From Comte d’Ennery
St: Domingo 4th Augt 1776
Although I have not the Honor to be known to your Excellency, I hope you will be good enough to release a French Officer, who like an inconsiderate Man, was taken in Canada, serving in the English Army against your Troops. I entreat you to set him at Liberty and suffer him to embark in some Vessel bound to the French Colonies, from whence he may get a Passage to France and rejoin his Regiment. He is called the Sieur D’Chambeau and is an Officer in a Regiment of Infantry in the Service of his Crown.1
Altho’ this Officer has fallen into an Error, by taking part in a Quarrel, in which he ought by all Means to have been a Neuter, either considered as an Officer of France or a Canadian, I could not, seeing he had wrote to me, refuse to use my Interest with your Excellency, to suffer him, by an Act of Generosity, to regain his Liberty and join his Regiment in Europe. I hope your Excellency will not think my demand impertinent, and that you will pay regard to it.2 I took the earliest Opportunity to assure you that I esteem myself happy in having it in my Power to prove the high Esteem with which your Reputation has inspired me. I have the honour to be with the greatest Respect yr Excellency’s most hble and most obt Servt
Govr Genl of the French part of St: Domingo
Translation, in Tench Tilghman’s writing, enclosed in GW to Hancock, 7 Oct. 1776, DNA:PCC, item 152; ALS, in French, CSmH; copy of translation, DNA:PCC, item 169.
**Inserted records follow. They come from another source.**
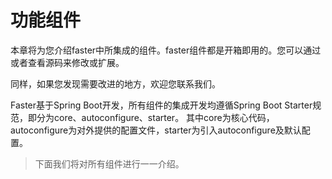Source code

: # 功能组件

本章将为您介绍faster中所集成的组件。faster组件都是开箱即用的。您可以通过或者查看源码来修改或扩展。

同样，如果您发现需要改进的地方，欢迎您联系我们。

Faster基于Spring Boot开发，所有组件的集成开发均遵循Spring Boot Starter规范，即分为core、autoconfigure、starter。
其中core为核心代码，autoconfigure为对外提供的配置文件，starter为引入autoconfigure及默认配置。

> 下面我们将对所有组件进行一一介绍。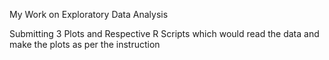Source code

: My Work on Exploratory Data Analysis

Submitting 3 Plots and Respective R Scripts which would read the data and make the plots as per the instruction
Victor-Thérèse Charpentier, comte d’Ennery (1731–1776), was governor general of Saint-Domingue from sometime in 1775 until his death on 12 Sept. 1776. A lieutenant general in the army, he also held the titles of inspector of infantry and director general of fortifications, artillery, and militia in all of the colonies. Both Tilghman and Robert Hanson Harrison misconstrued the governor general’s name as “Emery” (see Harrison’s docket of the ALS, GW to Ennery, 7 Oct. 1776, DLC:GW, and GW to Hancock, 7 Oct. 1776, DNA:PCC, item 152).
1. In the ALS this officer’s name is given as “le S. dechambault.” Chambault had been captured at St. Jean on 3 Nov. 1775, and at this time he was among the prisoners being held at Bristol, Pa. (see the Return of French Officers Taken Prisoner at St. Johns, 3 Nov. 1775, DLC:GW, and JCC description begins Worthington Chauncey Ford et al., eds. Journals of the Continental Congress, 1774-1789. 34 vols. Washington, D.C., 1904–37. description ends , 5:744).